Exercise brief. Within the entries below, find each line containing the word "href" and copy it.

[Records from a data collection]

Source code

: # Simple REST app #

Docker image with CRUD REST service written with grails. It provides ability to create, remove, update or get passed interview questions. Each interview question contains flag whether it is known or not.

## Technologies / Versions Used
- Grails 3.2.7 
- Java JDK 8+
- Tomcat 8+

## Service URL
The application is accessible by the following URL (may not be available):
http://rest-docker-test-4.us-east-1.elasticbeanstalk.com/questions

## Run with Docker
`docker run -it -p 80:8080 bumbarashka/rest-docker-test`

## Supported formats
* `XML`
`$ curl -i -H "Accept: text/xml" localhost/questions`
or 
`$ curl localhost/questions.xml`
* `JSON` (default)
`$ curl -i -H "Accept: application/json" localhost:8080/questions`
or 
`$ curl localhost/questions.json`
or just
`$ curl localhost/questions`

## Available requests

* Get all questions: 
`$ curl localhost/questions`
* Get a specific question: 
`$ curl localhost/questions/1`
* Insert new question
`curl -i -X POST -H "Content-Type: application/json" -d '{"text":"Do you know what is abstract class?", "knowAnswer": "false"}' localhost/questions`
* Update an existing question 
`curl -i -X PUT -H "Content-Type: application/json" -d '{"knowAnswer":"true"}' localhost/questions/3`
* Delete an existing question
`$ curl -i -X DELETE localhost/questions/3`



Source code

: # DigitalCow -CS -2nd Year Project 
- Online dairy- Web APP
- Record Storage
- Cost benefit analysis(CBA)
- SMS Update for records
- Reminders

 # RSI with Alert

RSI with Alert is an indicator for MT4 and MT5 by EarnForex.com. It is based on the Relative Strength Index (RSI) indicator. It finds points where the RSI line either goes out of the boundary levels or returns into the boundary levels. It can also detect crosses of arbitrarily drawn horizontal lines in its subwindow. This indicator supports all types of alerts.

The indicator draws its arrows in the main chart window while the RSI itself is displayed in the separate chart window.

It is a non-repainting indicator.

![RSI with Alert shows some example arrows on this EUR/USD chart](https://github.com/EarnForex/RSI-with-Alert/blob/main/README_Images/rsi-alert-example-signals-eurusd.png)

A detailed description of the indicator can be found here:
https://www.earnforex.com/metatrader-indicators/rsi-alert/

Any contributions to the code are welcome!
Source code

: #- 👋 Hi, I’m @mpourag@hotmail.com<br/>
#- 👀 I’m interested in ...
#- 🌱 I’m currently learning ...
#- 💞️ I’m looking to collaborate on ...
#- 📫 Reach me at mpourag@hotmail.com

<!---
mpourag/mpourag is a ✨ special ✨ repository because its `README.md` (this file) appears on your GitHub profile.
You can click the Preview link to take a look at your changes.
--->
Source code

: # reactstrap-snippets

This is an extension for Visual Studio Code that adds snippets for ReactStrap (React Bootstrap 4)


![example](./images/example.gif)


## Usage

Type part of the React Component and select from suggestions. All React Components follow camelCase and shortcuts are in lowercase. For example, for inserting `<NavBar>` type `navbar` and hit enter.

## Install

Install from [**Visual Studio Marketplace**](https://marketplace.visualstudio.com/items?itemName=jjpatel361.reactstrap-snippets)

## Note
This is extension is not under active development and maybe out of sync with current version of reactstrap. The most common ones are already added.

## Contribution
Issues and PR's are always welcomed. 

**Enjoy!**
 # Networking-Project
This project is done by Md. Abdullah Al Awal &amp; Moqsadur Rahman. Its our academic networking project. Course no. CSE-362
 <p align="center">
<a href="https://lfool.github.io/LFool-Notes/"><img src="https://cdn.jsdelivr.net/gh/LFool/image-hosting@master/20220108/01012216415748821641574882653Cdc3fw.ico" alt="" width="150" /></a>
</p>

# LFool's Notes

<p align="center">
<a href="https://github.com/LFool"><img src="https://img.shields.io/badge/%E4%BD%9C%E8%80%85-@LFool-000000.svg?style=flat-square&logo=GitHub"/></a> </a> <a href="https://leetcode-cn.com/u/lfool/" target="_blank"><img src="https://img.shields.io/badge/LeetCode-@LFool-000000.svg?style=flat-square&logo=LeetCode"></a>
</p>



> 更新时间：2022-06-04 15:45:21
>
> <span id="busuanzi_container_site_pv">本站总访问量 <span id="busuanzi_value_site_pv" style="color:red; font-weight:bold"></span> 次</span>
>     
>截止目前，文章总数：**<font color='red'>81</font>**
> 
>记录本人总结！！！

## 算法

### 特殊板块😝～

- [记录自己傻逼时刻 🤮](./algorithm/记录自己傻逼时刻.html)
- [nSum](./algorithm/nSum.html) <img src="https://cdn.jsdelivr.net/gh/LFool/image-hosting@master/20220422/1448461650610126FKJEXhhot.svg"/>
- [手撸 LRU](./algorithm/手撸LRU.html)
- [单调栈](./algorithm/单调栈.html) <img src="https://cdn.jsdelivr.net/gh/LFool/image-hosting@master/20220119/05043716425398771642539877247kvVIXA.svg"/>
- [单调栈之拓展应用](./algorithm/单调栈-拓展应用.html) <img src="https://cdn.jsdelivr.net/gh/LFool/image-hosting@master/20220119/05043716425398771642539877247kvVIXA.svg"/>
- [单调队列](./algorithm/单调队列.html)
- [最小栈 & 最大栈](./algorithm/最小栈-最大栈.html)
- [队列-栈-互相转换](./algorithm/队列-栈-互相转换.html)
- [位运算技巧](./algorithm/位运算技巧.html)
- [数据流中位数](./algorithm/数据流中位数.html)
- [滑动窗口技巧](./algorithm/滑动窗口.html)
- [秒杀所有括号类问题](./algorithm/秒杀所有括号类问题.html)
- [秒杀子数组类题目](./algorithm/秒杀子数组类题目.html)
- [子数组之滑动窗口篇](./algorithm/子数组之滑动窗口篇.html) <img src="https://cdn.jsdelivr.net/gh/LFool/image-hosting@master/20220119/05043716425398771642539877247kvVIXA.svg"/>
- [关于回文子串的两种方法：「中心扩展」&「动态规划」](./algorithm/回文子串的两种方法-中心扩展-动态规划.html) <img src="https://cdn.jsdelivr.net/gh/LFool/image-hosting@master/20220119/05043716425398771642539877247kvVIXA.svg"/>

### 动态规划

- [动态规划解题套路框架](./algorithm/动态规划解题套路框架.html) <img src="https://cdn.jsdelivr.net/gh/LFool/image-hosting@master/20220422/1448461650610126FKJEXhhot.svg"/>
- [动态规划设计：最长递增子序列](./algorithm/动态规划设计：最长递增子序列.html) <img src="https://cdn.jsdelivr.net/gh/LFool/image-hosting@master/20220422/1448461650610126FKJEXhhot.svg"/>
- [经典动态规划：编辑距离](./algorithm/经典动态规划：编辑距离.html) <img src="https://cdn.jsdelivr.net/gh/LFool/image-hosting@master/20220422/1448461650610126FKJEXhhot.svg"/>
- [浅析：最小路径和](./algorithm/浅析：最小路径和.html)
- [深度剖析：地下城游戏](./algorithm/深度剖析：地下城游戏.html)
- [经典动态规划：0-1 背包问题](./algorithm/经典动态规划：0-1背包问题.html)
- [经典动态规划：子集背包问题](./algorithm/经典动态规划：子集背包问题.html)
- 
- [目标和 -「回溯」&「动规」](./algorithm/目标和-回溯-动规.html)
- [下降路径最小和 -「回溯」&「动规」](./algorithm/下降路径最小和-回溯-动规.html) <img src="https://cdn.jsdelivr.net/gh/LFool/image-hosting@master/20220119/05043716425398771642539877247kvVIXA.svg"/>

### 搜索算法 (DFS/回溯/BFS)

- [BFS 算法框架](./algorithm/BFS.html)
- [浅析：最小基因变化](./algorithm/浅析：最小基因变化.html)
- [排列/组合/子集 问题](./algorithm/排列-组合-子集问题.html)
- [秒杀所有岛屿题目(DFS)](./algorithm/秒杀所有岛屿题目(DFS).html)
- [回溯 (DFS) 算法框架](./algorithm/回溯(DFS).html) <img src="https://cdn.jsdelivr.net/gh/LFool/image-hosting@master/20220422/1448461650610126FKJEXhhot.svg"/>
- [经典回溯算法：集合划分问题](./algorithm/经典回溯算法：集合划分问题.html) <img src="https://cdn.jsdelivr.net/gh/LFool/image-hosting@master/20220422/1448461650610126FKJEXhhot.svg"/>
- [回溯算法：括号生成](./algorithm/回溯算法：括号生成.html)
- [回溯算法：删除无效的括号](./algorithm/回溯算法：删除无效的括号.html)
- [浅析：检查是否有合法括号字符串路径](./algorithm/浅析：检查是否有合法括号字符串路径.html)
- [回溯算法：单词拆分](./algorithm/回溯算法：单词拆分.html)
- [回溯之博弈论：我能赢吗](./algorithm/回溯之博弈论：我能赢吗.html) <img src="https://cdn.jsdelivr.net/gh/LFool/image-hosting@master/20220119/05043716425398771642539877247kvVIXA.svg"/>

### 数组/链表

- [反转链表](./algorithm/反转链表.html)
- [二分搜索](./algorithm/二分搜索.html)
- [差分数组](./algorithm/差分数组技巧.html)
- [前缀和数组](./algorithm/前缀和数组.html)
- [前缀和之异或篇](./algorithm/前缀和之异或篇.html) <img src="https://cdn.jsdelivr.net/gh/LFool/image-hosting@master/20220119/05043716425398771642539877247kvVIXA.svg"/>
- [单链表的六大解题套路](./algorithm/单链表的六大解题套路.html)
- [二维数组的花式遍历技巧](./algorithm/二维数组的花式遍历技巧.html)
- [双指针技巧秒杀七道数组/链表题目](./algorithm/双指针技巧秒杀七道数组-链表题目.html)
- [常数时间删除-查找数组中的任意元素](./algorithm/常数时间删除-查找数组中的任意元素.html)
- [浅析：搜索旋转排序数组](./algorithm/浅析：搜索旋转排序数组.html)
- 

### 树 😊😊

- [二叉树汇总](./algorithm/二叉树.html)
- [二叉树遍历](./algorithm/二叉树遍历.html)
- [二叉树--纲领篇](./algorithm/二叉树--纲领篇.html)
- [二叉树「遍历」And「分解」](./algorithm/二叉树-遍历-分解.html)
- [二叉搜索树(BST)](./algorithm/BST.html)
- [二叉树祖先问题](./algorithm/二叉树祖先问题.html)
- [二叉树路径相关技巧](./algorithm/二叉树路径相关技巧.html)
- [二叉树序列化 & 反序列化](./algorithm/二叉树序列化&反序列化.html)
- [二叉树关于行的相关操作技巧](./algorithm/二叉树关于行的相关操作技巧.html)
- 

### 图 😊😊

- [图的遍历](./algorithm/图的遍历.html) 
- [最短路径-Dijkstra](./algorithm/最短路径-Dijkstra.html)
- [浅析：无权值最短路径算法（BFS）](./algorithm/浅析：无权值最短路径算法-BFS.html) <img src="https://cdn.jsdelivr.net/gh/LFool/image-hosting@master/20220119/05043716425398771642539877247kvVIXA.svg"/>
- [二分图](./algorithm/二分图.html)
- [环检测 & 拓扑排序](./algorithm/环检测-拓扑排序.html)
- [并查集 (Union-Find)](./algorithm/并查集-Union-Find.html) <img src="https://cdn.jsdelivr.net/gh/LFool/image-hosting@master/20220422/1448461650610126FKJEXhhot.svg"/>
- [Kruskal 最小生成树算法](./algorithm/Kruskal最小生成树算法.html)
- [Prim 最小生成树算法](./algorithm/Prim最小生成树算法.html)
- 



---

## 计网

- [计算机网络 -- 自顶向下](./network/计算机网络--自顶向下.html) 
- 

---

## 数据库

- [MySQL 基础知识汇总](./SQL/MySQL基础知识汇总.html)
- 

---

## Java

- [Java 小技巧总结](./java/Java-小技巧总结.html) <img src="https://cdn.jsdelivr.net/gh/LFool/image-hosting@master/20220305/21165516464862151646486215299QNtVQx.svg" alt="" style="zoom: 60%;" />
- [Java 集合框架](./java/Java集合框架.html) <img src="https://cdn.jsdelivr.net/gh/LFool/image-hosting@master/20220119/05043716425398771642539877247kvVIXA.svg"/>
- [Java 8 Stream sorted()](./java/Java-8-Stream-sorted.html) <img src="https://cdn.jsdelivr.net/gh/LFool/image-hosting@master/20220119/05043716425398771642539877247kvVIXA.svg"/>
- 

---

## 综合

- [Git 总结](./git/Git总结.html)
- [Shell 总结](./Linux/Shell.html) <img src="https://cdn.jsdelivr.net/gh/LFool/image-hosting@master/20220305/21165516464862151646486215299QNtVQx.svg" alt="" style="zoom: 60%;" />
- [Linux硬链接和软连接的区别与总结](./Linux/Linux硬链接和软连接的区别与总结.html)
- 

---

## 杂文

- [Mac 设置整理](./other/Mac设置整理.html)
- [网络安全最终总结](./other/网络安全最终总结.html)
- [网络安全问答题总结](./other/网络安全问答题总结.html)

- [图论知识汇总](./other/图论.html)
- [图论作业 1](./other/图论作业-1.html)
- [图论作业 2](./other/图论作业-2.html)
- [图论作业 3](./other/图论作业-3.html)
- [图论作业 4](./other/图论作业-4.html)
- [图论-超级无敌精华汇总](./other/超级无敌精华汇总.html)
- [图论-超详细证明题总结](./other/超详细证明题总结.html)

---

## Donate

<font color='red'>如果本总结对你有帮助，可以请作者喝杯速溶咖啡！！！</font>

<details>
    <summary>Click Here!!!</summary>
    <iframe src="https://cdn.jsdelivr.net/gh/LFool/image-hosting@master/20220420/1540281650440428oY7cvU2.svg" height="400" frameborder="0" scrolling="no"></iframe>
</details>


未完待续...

Task output.
<a href="https://lfool.github.io/LFool-Notes/"><img src="https://cdn.jsdelivr.net/gh/LFool/image-hosting@master/20220108/01012216415748821641574882653Cdc3fw.ico" alt="" width="150" /></a>
<a href="https://github.com/LFool"><img src="https://img.shields.io/badge/%E4%BD%9C%E8%80%85-@LFool-000000.svg?style=flat-square&logo=GitHub"/></a> </a> <a href="https://leetcode-cn.com/u/lfool/" target="_blank"><img src="https://img.shields.io/badge/LeetCode-@LFool-000000.svg?style=flat-square&logo=LeetCode"></a>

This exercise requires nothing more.